The essential characteristics of PMD are the expression of mood lability, irritability, dysphoria and anxiety symptoms that occur repeatedly during the premenstrual phase of the cycle and undergo emission around the onset of instruction. or shortly after.

Bipolar disorder

In the DSM-5, bipolar disorder is classified separately, recognizing a specificity that places it as a bridge between depressive and psychotic disorders.

Those affected tend to alternate depressive phases followed by hypomanic or manic phases, characterized by a rather elevated mood, the feeling of omnipotence and excessive optimism.

During these phases, thoughts occur very quickly, the behavior can be hyperactive and chaotic and the energy is so great that the patient may not feel the need to sleep or eat.bipolar-disorder

Summary

Generally depressive phases tend to last longer than manic or hypomanic phases, usually lasting from a few weeks to a few months, while manic or hypomanic phases last one to two weeks.
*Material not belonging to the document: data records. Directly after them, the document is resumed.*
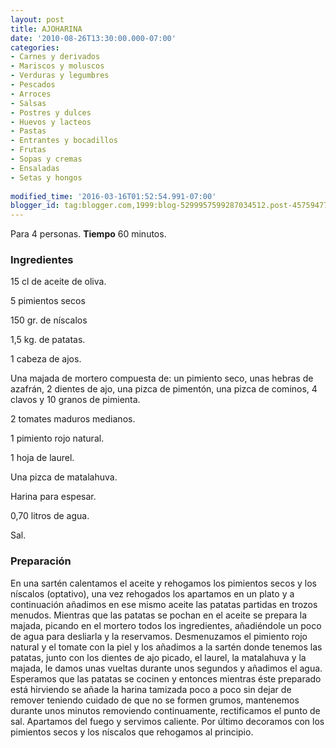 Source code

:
 ```yaml
---
layout: post
title: AJOHARINA
date: '2010-08-26T13:30:00.000-07:00'
categories:
- Carnes y derivados
- Mariscos y moluscos
- Verduras y legumbres
- Pescados
- Arroces
- Salsas
- Postres y dulces
- Huevos y lacteos
- Pastas
- Entrantes y bocadillos
- Frutas
- Sopas y cremas
- Ensaladas
- Setas y hongos
 
modified_time: '2016-03-16T01:52:54.991-07:00'
blogger_id: tag:blogger.com,1999:blog-5299957599287034512.post-4575947766116231294
---
```


Para 4 personas.
<b>Tiempo</b> 60 minutos.

<h3>Ingredientes</h3>

15 cl de aceite de oliva.

5 pimientos secos

150 gr. de níscalos

1,5 kg. de patatas.

1 cabeza de ajos.

Una majada de mortero compuesta de: un pimiento seco, unas hebras de azafrán, 2 dientes de ajo, una pizca de pimentón, una pizca de cominos, 4 clavos y 10 granos de pimienta.

2 tomates maduros medianos.

1 pimiento rojo natural.

1 hoja de laurel.

Una pizca de matalahuva.

Harina para espesar.

0,70 litros de agua.

Sal.

<h3>Preparación</h3>

En una sartén calentamos el aceite y rehogamos los pimientos secos y los níscalos (optativo), una vez rehogados los apartamos en un plato y a continuación añadimos en ese mismo aceite las patatas partidas en trozos menudos. Mientras que las patatas se pochan en el aceite se prepara la majada, picando en el mortero todos los ingredientes, añadiéndole un poco de agua para desliarla y la reservamos. Desmenuzamos el pimiento rojo natural y el tomate con la piel y los añadimos a la sartén donde tenemos  las patatas, junto con los dientes de ajo picado, el laurel, la matalahuva y la majada, le damos unas vueltas durante unos segundos y añadimos el agua. Esperamos que las patatas se cocinen y entonces mientras éste preparado está hirviendo se añade la harina tamizada poco a poco sin dejar de remover teniendo cuidado de que no se formen grumos, mantenemos durante unos minutos removiendo continuamente, rectificamos el punto de sal. Apartamos del fuego y servimos caliente. Por último decoramos con los pimientos secos y los níscalos que rehogamos al principio.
Sometimes, in bipolar disorder, the transition from one phase to another is rapid and immediate, other times it is interspersed with a period of normal (euthymic) mood.

Comorbidity between depression and anxiety symptoms is very frequent, so much so that until the previous edition of the DSMIV there was mixed anxiety-depressive disorder. To date, the DSM-5 clinical picture no longer has this name, but it is instead possible to add the specific “with anxiety” to each type of depressive disorder.